For much of my life I have seen Holy Communion only as a vehicle to wash away my sins and start again. I have many meaningful memories of times that I was weighed down with guilt. I came forward, and knelt at the communion rail to pour out my heart. For the most part I was able to walk back to my seat knowing that I was forgiven. It is not my intent to take that away from anyone. Sometimes it is just what we need. I also want to share other ways I have newfound meaning in this meal.
Jesus was often compared with John the Baptist. One of the things JTB was about was calling people to holiness. He baptized people as a ritual washing of their sins, so they would be acceptable to God. He wore strange clothes and ate strange things like locusts to prove his devotion to God. Jesus on the other hand, came eating and drinking and was even accused by some to be a glutton and a drunkard.

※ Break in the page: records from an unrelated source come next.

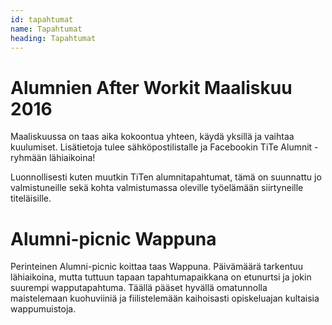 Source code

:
 ```yaml
---
id: tapahtumat
name: Tapahtumat
heading: Tapahtumat
---
```


**Alumnien After Workit Maaliskuu 2016**
===

Maaliskuussa on taas aika kokoontua yhteen, käydä yksillä ja vaihtaa kuulumiset. Lisätietoja tulee sähköpostilistalle ja Facebookin TiTe Alumnit -ryhmään lähiaikoina! 

Luonnollisesti kuten muutkin TiTen alumnitapahtumat, tämä on suunnattu jo valmistuneille sekä kohta valmistumassa oleville työelämään siirtyneille titeläisille.

**Alumni-picnic Wappuna**
===

Perinteinen Alumni-picnic koittaa taas Wappuna. Päivämäärä tarkentuu lähiaikoina, mutta tuttuun tapaan tapahtumapaikkana on etunurtsi ja jokin suurempi wapputapahtuma. Täällä pääset hyvällä omatunnolla maistelemaan kuohuviiniä ja fiilistelemään kaihoisasti opiskeluajan kultaisia wappumuistoja.
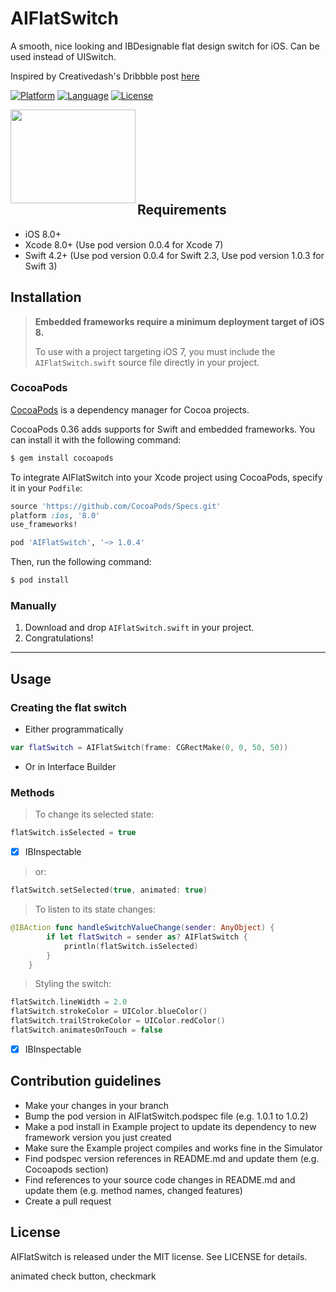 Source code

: # AIFlatSwitch

A smooth, nice looking and IBDesignable flat design switch for iOS. Can be used instead of UISwitch.

Inspired by Creativedash's Dribbble post [here](http://dribbble.com/shots/1631598-On-Off)

[![Platform](http://img.shields.io/badge/platform-ios-blue.svg?style=flat
)](https://developer.apple.com/iphone/index.action)
[![Language](http://img.shields.io/badge/language-swift-brightgreen.svg?style=flat
)](https://developer.apple.com/swift)
[![License](http://img.shields.io/badge/license-MIT-lightgrey.svg?style=flat
)](http://mit-license.org)

<p><a href="url"><img src="https://s3.amazonaws.com/f.cl.ly/items/1p0w3B0E3m2I2k3e0z1Q/onoff.gif" align="left" height="150" width="200" ></a></p>
<br><br><br><br><br><br><br>

## Requirements
- iOS 8.0+
- Xcode 8.0+ (Use pod version 0.0.4 for Xcode 7)
- Swift 4.2+ (Use pod version 0.0.4 for Swift 2.3, Use pod version 1.0.3 for Swift 3)

## Installation

> **Embedded frameworks require a minimum deployment target of iOS 8.**
>
> To use with a project targeting iOS 7, you must include the `AIFlatSwitch.swift` source file directly in your project. 
>

### CocoaPods

[CocoaPods](http://cocoapods.org) is a dependency manager for Cocoa projects.

CocoaPods 0.36 adds supports for Swift and embedded frameworks. You can install it with the following command:

```bash
$ gem install cocoapods
```

To integrate AIFlatSwitch into your Xcode project using CocoaPods, specify it in your `Podfile`:

```ruby
source 'https://github.com/CocoaPods/Specs.git'
platform :ios, '8.0'
use_frameworks!

pod 'AIFlatSwitch', '~> 1.0.4'
```

Then, run the following command:

```bash
$ pod install
```

### Manually
1. Download and drop ```AIFlatSwitch.swift``` in your project.  
2. Congratulations!  

---

## Usage

### Creating the flat switch

- Either programmatically

```swift
var flatSwitch = AIFlatSwitch(frame: CGRectMake(0, 0, 50, 50))
```

- Or in Interface Builder

### Methods

> To change its selected state:

```swift
flatSwitch.isSelected = true
```
- [x] IBInspectable

> or:

```swift
flatSwitch.setSelected(true, animated: true)
```

> To listen to its state changes:

```swift
@IBAction func handleSwitchValueChange(sender: AnyObject) {
		if let flatSwitch = sender as? AIFlatSwitch {
			println(flatSwitch.isSelected)
		}
	}
```

> Styling the switch:

```swift
flatSwitch.lineWidth = 2.0
flatSwitch.strokeColor = UIColor.blueColor()
flatSwitch.trailStrokeColor = UIColor.redColor()
flatSwitch.animatesOnTouch = false
```
- [x] IBInspectable

## Contribution guidelines

- Make your changes in your branch
- Bump the pod version in AIFlatSwitch.podspec file (e.g. 1.0.1 to 1.0.2)
- Make a pod install in Example project to update its dependency to new framework version you just created
- Make sure the Example project compiles and works fine in the Simulator
- Find podspec version references in README.md and update them (e.g. Cocoapods section)
- Find references to your source code changes in README.md and update them (e.g. method names, changed features)
- Create a pull request

## License

AIFlatSwitch is released under the MIT license. See LICENSE for details.

animated check button, checkmark

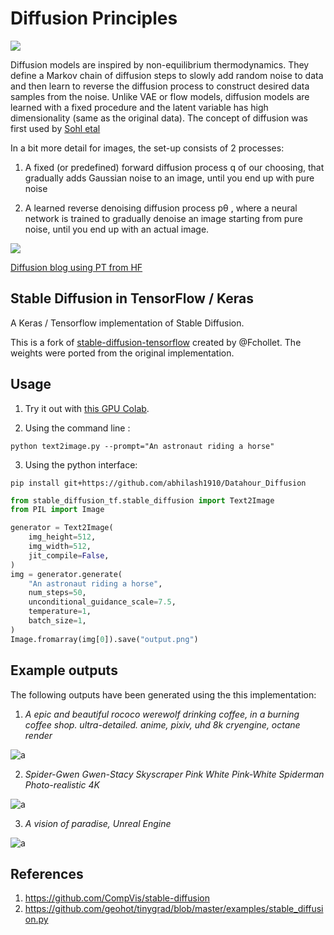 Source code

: # Diffusion Principles

<img src="https://lilianweng.github.io/posts/2021-07-11-diffusion-models/generative-overview.png">

Diffusion models are inspired by non-equilibrium thermodynamics. They define a Markov chain of diffusion steps to slowly add random noise to data and then learn to reverse the diffusion process to construct desired data samples from the noise. Unlike VAE or flow models, diffusion models are learned with a fixed procedure and the latent variable has high dimensionality (same as the original data). The concept of diffusion was first used by [Sohl etal](https://arxiv.org/abs/1503.03585)

In a bit more detail for images, the set-up consists of 2 processes:

1. A fixed (or predefined) forward diffusion process q of our choosing, that gradually adds Gaussian noise to an image, until you end up with pure noise

2. A learned reverse denoising diffusion process pθ , where a neural network is trained to gradually denoise an image starting from pure noise, until you end up with an actual image.

<img src="https://huggingface.co/blog/assets/78_annotated-diffusion/diffusion_figure.png">

[Diffusion blog using PT from HF](https://huggingface.co/blog/annotated-diffusion)






## Stable Diffusion in TensorFlow / Keras

A Keras / Tensorflow implementation of Stable Diffusion.

This is a fork of [stable-diffusion-tensorflow](https://github.com/fchollet/stable-diffusion-tensorflow)
created by @Fchollet. The weights were ported from the original implementation.


## Usage

1) Try it out with [this GPU Colab](https://colab.research.google.com/drive/1Nl4Z1WFKnw0FvbS0jFGYNsD4phFZNCZ_?usp=sharing).

2) Using the command line :

```
python text2image.py --prompt="An astronaut riding a horse"
```

3) Using the python interface:

```
pip install git+https://github.com/abhilash1910/Datahour_Diffusion
```

```python
from stable_diffusion_tf.stable_diffusion import Text2Image
from PIL import Image

generator = Text2Image(
    img_height=512,
    img_width=512,
    jit_compile=False,
)
img = generator.generate(
    "An astronaut riding a horse",
    num_steps=50,
    unconditional_guidance_scale=7.5,
    temperature=1,
	batch_size=1,
)
Image.fromarray(img[0]).save("output.png")
```

## Example outputs

The following outputs have been generated using the this implementation:

1) *A epic and beautiful rococo werewolf drinking coffee, in a burning coffee shop. ultra-detailed. anime, pixiv, uhd 8k cryengine, octane render*

![a](https://user-images.githubusercontent.com/1890549/190841598-3d0b9bd1-d679-4c8d-bd5e-b1e24397b5c8.png)


2) *Spider-Gwen Gwen-Stacy Skyscraper Pink White Pink-White Spiderman Photo-realistic 4K*

![a](https://user-images.githubusercontent.com/1890549/190841999-689c9c38-ece4-46a0-ad85-f459ec64c5b8.png)


3) *A vision of paradise, Unreal Engine*

![a](https://user-images.githubusercontent.com/1890549/190841886-239406ea-72cb-4570-8f4c-fcd074a7ad7f.png)


## References

1) https://github.com/CompVis/stable-diffusion
2) https://github.com/geohot/tinygrad/blob/master/examples/stable_diffusion.py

Jesus realized how important it is to celebrate God’s goodness. Jesus drew a sharp distinction between himself and John. He said, “Of those born of women, there is none greater that JTB. But, in the Kingdom of God, it is the least, who is the greatest.” My point is not that we should eat and drink as much as we please but rather that we can at special times, not be afraid to celebrate God’s abundance. On another occasion a woman came into the house of a prominent community leader where Jesus was visiting. She broke open a jar of expensive perfume and poured it on Jesus’ feet. Everyone thought he would scold her for her extravagance yet Jesus praised her. He said that it is not wrong to celebrate now, as there will come a time when you will be in morning. Celebrating good times is important as they don’t always last. And your memories of the good times can help during the difficult ones.
BREAD FOR THE JOURNEY
When we do a Moravian style communion, the servers take the bread and wine out to the pews as a way of symbolizing how this meal is to be taken out to the streets. The purpose is for the building up of the neighborhoods we live in. We take the bread and wine into us so that we can be bread and wine for the world.
HEALING FOR THE SOUL
Sometimes when I come to communion, I picture it as a way to be put back together again. As a pastor, people often share with me when tragic things are occurring in their lives. Some weeks it seems like a parade of illnesses and broken relationships. It might be one big thing or lots of little things. I picture the holy spirit embodied in bread and wine, entering my soul through my body and seeking out the broken places and mending them.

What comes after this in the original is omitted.